[Supplied data]

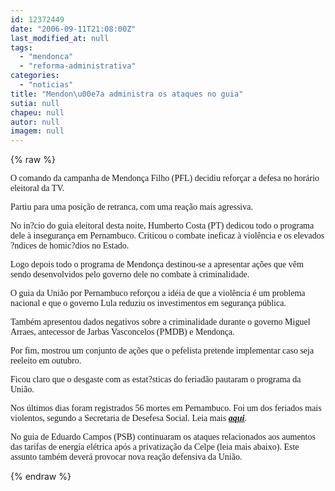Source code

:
 ```yaml
---
id: 12372449
date: "2006-09-11T21:08:00Z"
last_modified_at: null
tags:
  - "mendonca"
  - "reforma-administrativa"
categories:
  - "noticias"
title: "Mendon\u00e7a administra os ataques no guia"
sutia: null
chapeu: null
autor: null
imagem: null
---
```

{% raw %}
<p><P><FONT face=Verdana>O comando da campanha de Mendonça Filho (PFL)&nbsp;decidiu reforçar a defesa no horário eleitoral da TV.</FONT></P></p>
<p><P><FONT face=Verdana>Partiu para uma posição de retranca, com uma reação&nbsp;mais agressiva.</FONT></P></p>
<p><P><FONT face=Verdana>No in?cio do guia eleitoral desta noite, Humberto Costa (PT) dedicou todo o programa dele à insegurança em Pernambuco. Criticou o combate ineficaz à violência e os elevados ?ndices de homic?dios no Estado.</FONT></P></p>
<p><P><FONT face=Verdana>Logo depois todo o programa de Mendonça destinou-se a apresentar ações que vêm sendo desenvolvidos pelo governo dele no combate à criminalidade.</FONT></P></p>
<p><P><FONT face=Verdana>O guia da União por Pernambuco reforçou a idéia de que a violência é um problema nacional e que o governo Lula reduziu os investimentos em segurança pública.</FONT></P></p>
<p><P><FONT face=Verdana>Também apresentou&nbsp;dados negativos sobre a criminalidade&nbsp;durante o governo Miguel Arraes, antecessor de Jarbas Vasconcelos (PMDB) e Mendonça.</FONT></P></p>
<p><P><FONT face=Verdana>Por fim, mostrou um conjunto de ações que o pefelista pretende implementar caso seja reeleito em outubro.</FONT></P></p>
<p><P><FONT face=Verdana>Ficou claro que o desgaste com as estat?sticas do feriadão pautaram o programa da União. </FONT></P></p>
<p><P><FONT face=Verdana>Nos últimos dias foram registrados 56&nbsp;mortes em Pernambuco. Foi um dos feriados mais violentos, segundo a Secretaria de Desefesa Social. Leia mais <STRONG><EM><A href=\"https://jc3.uol.com.br/2006/09/11/not_119311.php\" target=_blank>aqui</A></EM></STRONG>.</FONT></P></p>
<p><P><FONT face=Verdana>No guia de Eduardo Campos (PSB) continuaram os ataques relacionados aos aumentos das tarifas de energia elétrica após a privatização da Celpe (leia mais abaixo). Este assunto também deverá provocar nova reação defensiva da União.</FONT></P> </p>
{% endraw %}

[/Supplied data]

-- Your goal --
Filter the data above, keeping only lines that include the string "null".

-- Written answer --
last_modified_at: null
sutia: null
chapeu: null
autor: null
imagem: null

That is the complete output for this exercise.